Yes, it's true, I'm not doing an update of EveryCubEver this season. On the other hand, I do plan on featuring every Hall of Fame Cub on or around their birthdays this year right here on this blog. And those entries will be from EveryCub Ever.
Two Cubs Hall of Famers were born this week. Cap Anson (April 17, 1852) and Greg Maddux (April 14, 1966).
Cap Anson 1852–1922
(White Stockings 1876-1897)
He still holds Cubs career records for most hits, most runs,
most doubles, most RBI, and highest batting average (with
2000 or more at-bats). He won three batting titles and six NL
championships. Anson is quite simply the greatest player
in Chicago Cubs history, and probably the most important
player in 19th century baseball. Cap was 45 years old when
he retired in 1897 and was famous all over the country. He
toured as a Vaudeville Act, drawing big crowds wherever he
went. He had business cards made up that read: “Greater
Actor Than Any Ballplayer, a Greater Ballplayer Than Any
Actor,” according to the book Cap Anson: The Grand Old
Man of Baseball by David Fleitz. During his retirement he
was treated as royalty in Chicago. He was elected Chicago
City Clerk. One of his biggest fans was President Warren G.
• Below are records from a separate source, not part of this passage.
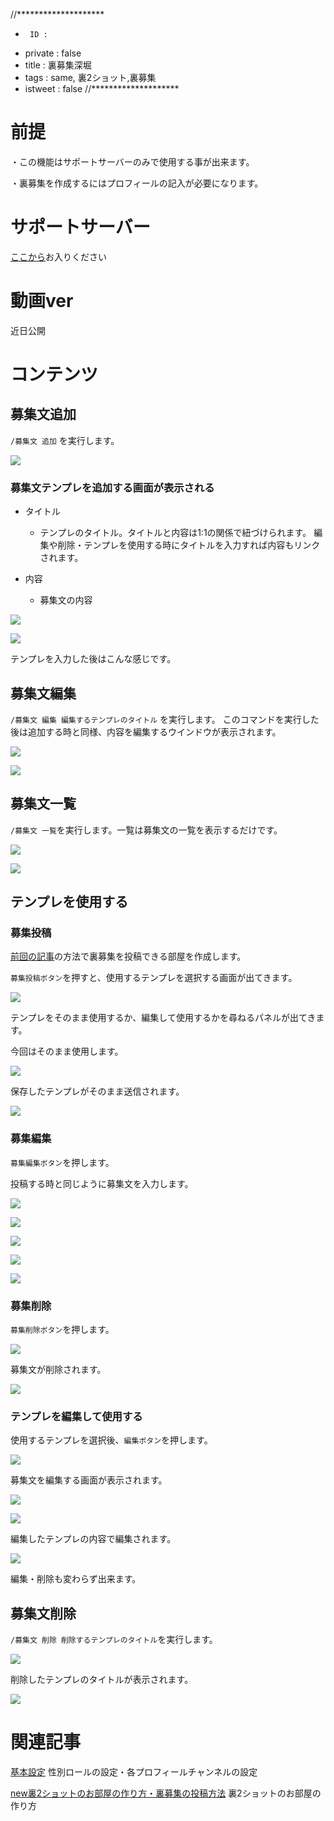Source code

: //********************
  *      ID :
  * private : false
  *   title : 裏募集深堀
  *    tags : same, 裏2ショット,裏募集
  * istweet : false
//********************

# 前提

・この機能はサポートサーバーのみで使用する事が出来ます。

・裏募集を作成するにはプロフィールの記入が必要になります。


# サポートサーバー

[ここから](https://disboard.org/ja/server/754680802578792498)お入りください

# 動画ver
近日公開

# コンテンツ

## 募集文追加
`/募集文 追加` を実行します。

![](https://cdn.discordapp.com/attachments/1076393934856659004/1076421074637570068/image.png)

### 募集文テンプレを追加する画面が表示される

- タイトル

    - テンプレのタイトル。タイトルと内容は1:1の関係で紐づけられます。
    編集や削除・テンプレを使用する時にタイトルを入力すれば内容もリンクされます。

- 内容
    - 募集文の内容


![](https://cdn.discordapp.com/attachments/1076393934856659004/1076421340342534234/image.png)

![](https://cdn.discordapp.com/attachments/1076393934856659004/1076422491544764486/image.png)

テンプレを入力した後はこんな感じです。

## 募集文編集
`/募集文 編集 編集するテンプレのタイトル` を実行します。
このコマンドを実行した後は追加する時と同様、内容を編集するウインドウが表示されます。

![](https://cdn.discordapp.com/attachments/1076393934856659004/1076422769190907954/image.png)

![](https://cdn.discordapp.com/attachments/1076393934856659004/1076423194996654141/image.png)

## 募集文一覧
 
`/募集文 一覧`を実行します。一覧は募集文の一覧を表示するだけです。

![](https://cdn.discordapp.com/attachments/1076393934856659004/1076423491320021052/image.png)

![](https://cdn.discordapp.com/attachments/1076393934856659004/1076423583036878856/image.png)

## テンプレを使用する

### 募集投稿


[前回の記事](https://qiita.com/discosame/items/d969cdb386d2a219db04#%E5%89%8D%E6%8F%90)の方法で裏募集を投稿できる部屋を作成します。

`募集投稿ボタン`を押すと、使用するテンプレを選択する画面が出てきます。

![](https://cdn.discordapp.com/attachments/1076393934856659004/1076424326896685106/image.png)


テンプレをそのまま使用するか、編集して使用するかを尋ねるパネルが出てきます。

今回はそのまま使用します。

![](https://cdn.discordapp.com/attachments/1076393934856659004/1076424533885583410/image.png)

保存したテンプレがそのまま送信されます。

![](https://cdn.discordapp.com/attachments/1076393934856659004/1076424895644307456/image.png)


### 募集編集

`募集編集ボタン`を押します。

投稿する時と同じように募集文を入力します。

![](https://cdn.discordapp.com/attachments/1076393934856659004/1076425795863592970/image.png)

![](https://cdn.discordapp.com/attachments/1076393934856659004/1076426247376212058/image.png)

![](https://cdn.discordapp.com/attachments/1076393934856659004/1076426386476114010/image.png)

![](https://cdn.discordapp.com/attachments/1076393934856659004/1076426386476114010/image.png)

![](https://cdn.discordapp.com/attachments/1076393934856659004/1076426569821737010/image.png)

### 募集削除

`募集削除ボタン`を押します。

![](https://cdn.discordapp.com/attachments/1076393934856659004/1076426944574406686/image.png)

募集文が削除されます。

![](https://cdn.discordapp.com/attachments/1076393934856659004/1076427220060479488/image.png)


### テンプレを編集して使用する

使用するテンプレを選択後、`編集ボタン`を押します。

![](https://cdn.discordapp.com/attachments/1076393934856659004/1076427566728106014/image.png)

募集文を編集する画面が表示されます。

![](https://cdn.discordapp.com/attachments/1076393934856659004/1076427808932376696/image.png)

![](https://cdn.discordapp.com/attachments/1076393934856659004/1076427993200721930/image.png)

編集したテンプレの内容で編集されます。

![](https://cdn.discordapp.com/attachments/1076393934856659004/1076428203222126632/image.png)

編集・削除も変わらず出来ます。

## 募集文削除

`/募集文 削除 削除するテンプレのタイトル`を実行します。

![](https://cdn.discordapp.com/attachments/1076393934856659004/1076428670253682718/image.png)

削除したテンプレのタイトルが表示されます。

![](https://cdn.discordapp.com/attachments/1076393934856659004/1076428955332116550/image.png)

# 関連記事

[基本設定](https://qiita.com/discosame/items/55498c42cca8502eea02) 性別ロールの設定・各プロフィールチャンネルの設定

[new裏2ショットのお部屋の作り方・裏募集の投稿方法](https://qiita.com/discosame/items/d969cdb386d2a219db04) 裏2ショットのお部屋の作り方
Harding. Harding even invited Anson to the White House.
In 1939, seventeen years after his death, Cap Anson was
inducted into the Hall of Fame. However, that’s only part of
Anson’s legacy, and the rest of the story isn’t pretty. In 1882
in a game against Toledo, Anson demanded that a player be
taken out of the game because he was African-American.
Five years later, Anson refused to allow his team to take the
field if a Black player was on the opposing team. The Giants
tried to sign an African-American player, and Anson led the
charge in getting the other owners to block that move and
any other move that would have allowed African-Americans
to play. In essence, Anson was the reason for the color line
in baseball. To be fair, the ban wouldn’t have happened if the
other owners and players weren’t also racist, but Anson was
the most vocal, and he was the biggest star in the league, so
nobody wanted to defy him. He hated “darkies,” as he called
them. He actually thought he was magnanimous toward
African-Americans because he hired a “little coon who could handle a baton” (his words) to be the team mascot. As great of a player as he was, Cap Anson left a stain on this great game, a stain that wasn’t erased in the league until 1947, and in Chicago until 1953.
Early in his Cubs career, Greg Maddux acquired one of the
best baseball nicknames, Mad Dog. Maddux’s nickname is
a combination of truth and irony. His looks are deceiving:
a slightly-built boyish-looking player with a soft and
unassuming voice. He hardly looked like a Mad Dog. He
was, however a tenacious Mad Dog on the mound who
mercilessly used every flaw he could find in an opponent.
Maddux was not all warm and cuddly. He was quite simply
the best pitcher to ever come out of the Cubs farm system
(no one else is even close), and is in the Hall of Fame for his 350+ wins, 3000+ strikeouts, and 4 Cy Young awards. He
won 133 of those games and that first Cy Young with the
Cubs (’92). But to Cubs fans, Mad Dog also symbolizes what
is wrong with the Cubs. They let him go in free agency for a
petty amount of money, and he had his greatest years with
the Braves, winning three Cy Youngs and a World Series. In
fairness to the Cubs, they realized they made a mistake by
letting him go. They tried to atone by bringing him back at
the end of his career, and retiring his uniform number when
he left the game. His #31 flies from the flagpole in Wrigley
Field. They also hired Maddux in the front office as a special
assistant to the general manager. Their genuine regret
seems to have been taken as an apology by Greg. When it
came time to choose which cap he would wear in the Hall of
Fame, he opted not to wear the Braves cap even though he
probably should have. He said his years in Chicago meant
too much to him to snub the Cubs. Oddly enough, Maddux
only holds one Cubs career record. He balked more times
(22) than any other pitcher in Cubs history.
Historical note: On the day that Oprah Winfrey gave
out 300 cars to her studio audience (2004), Maddux was
pitching at Wrigley Field for the Cubs. He won his 14th
game of the season by throwing seven shutout innings.